## Task prompt
Only the images are to be dropped; the records themselves must be repeated exactly.

## Raw data
+===+
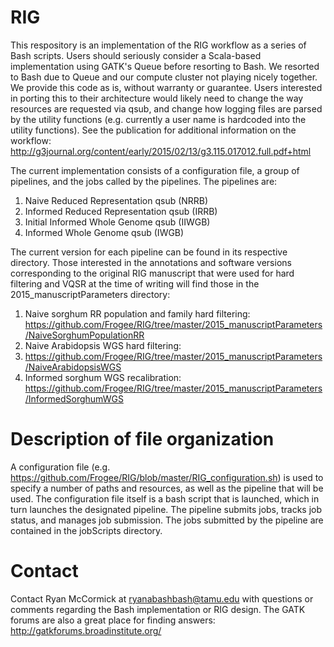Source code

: RIG
=====

This respository is an implementation of the RIG workflow as a series of Bash scripts. Users should seriously consider a Scala-based implementation using GATK's Queue before resorting to Bash. We resorted to Bash due to Queue and our compute cluster not playing nicely together. We provide this code as is, without warranty or guarantee. Users interested in porting this to their architecture would likely need to change the way resources are requested via qsub, and change how logging files are parsed by the utility functions (e.g. currently a user name is hardcoded into the utility functions). See the publication for additional information on the workflow: http://g3journal.org/content/early/2015/02/13/g3.115.017012.full.pdf+html

The current implementation consists of a configuration file, a group of pipelines, and the jobs called by the pipelines. The pipelines are:

1. Naive Reduced Representation qsub (NRRB) 
2. Informed Reduced Representation qsub (IRRB) 
4. Initial Informed Whole Genome qsub (IIWGB)
5. Informed Whole Genome qsub (IWGB)

The current version for each pipeline can be found in its respective directory. Those interested in the annotations and software versions corresponding to the original RIG manuscript that were used for hard filtering and VQSR at the time of writing will find those in the 2015_manuscriptParameters directory:

1. Naive sorghum RR population and family hard filtering: https://github.com/Frogee/RIG/tree/master/2015_manuscriptParameters/NaiveSorghumPopulationRR 
2. Naive Arabidopsis WGS hard filtering:
3. https://github.com/Frogee/RIG/tree/master/2015_manuscriptParameters/NaiveArabidopsisWGS
3. Informed sorghum WGS recalibration: https://github.com/Frogee/RIG/tree/master/2015_manuscriptParameters/InformedSorghumWGS

Description of file organization
=====

A configuration file (e.g. https://github.com/Frogee/RIG/blob/master/RIG_configuration.sh) is used to specify a number of paths and resources, as well as the pipeline that will be used. The configuration file itself is a bash script that is launched, which in turn launches the designated pipeline. The pipeline submits jobs, tracks job status, and manages job submission. The jobs submitted by the pipeline are contained in the jobScripts directory.

Contact
=====

Contact Ryan McCormick at ryanabashbash@tamu.edu with questions or comments regarding the Bash implementation or RIG design. The GATK forums are also a great place for finding answers: http://gatkforums.broadinstitute.org/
+===+
## Result of the exercise
Source code

: RIG
=====

This respository is an implementation of the RIG workflow as a series of Bash scripts. Users should seriously consider a Scala-based implementation using GATK's Queue before resorting to Bash. We resorted to Bash due to Queue and our compute cluster not playing nicely together. We provide this code as is, without warranty or guarantee. Users interested in porting this to their architecture would likely need to change the way resources are requested via qsub, and change how logging files are parsed by the utility functions (e.g. currently a user name is hardcoded into the utility functions). See the publication for additional information on the workflow: http://g3journal.org/content/early/2015/02/13/g3.115.017012.full.pdf+html

The current implementation consists of a configuration file, a group of pipelines, and the jobs called by the pipelines. The pipelines are:

1. Naive Reduced Representation qsub (NRRB) 
2. Informed Reduced Representation qsub (IRRB) 
4. Initial Informed Whole Genome qsub (IIWGB)
5. Informed Whole Genome qsub (IWGB)

The current version for each pipeline can be found in its respective directory. Those interested in the annotations and software versions corresponding to the original RIG manuscript that were used for hard filtering and VQSR at the time of writing will find those in the 2015_manuscriptParameters directory:

1. Naive sorghum RR population and family hard filtering: https://github.com/Frogee/RIG/tree/master/2015_manuscriptParameters/NaiveSorghumPopulationRR 
2. Naive Arabidopsis WGS hard filtering:
3. https://github.com/Frogee/RIG/tree/master/2015_manuscriptParameters/NaiveArabidopsisWGS
3. Informed sorghum WGS recalibration: https://github.com/Frogee/RIG/tree/master/2015_manuscriptParameters/InformedSorghumWGS

Description of file organization
=====

A configuration file (e.g. https://github.com/Frogee/RIG/blob/master/RIG_configuration.sh) is used to specify a number of paths and resources, as well as the pipeline that will be used. The configuration file itself is a bash script that is launched, which in turn launches the designated pipeline. The pipeline submits jobs, tracks job status, and manages job submission. The jobs submitted by the pipeline are contained in the jobScripts directory.

Contact
=====

Contact Ryan McCormick at ryanabashbash@tamu.edu with questions or comments regarding the Bash implementation or RIG design. The GATK forums are also a great place for finding answers: http://gatkforums.broadinstitute.org/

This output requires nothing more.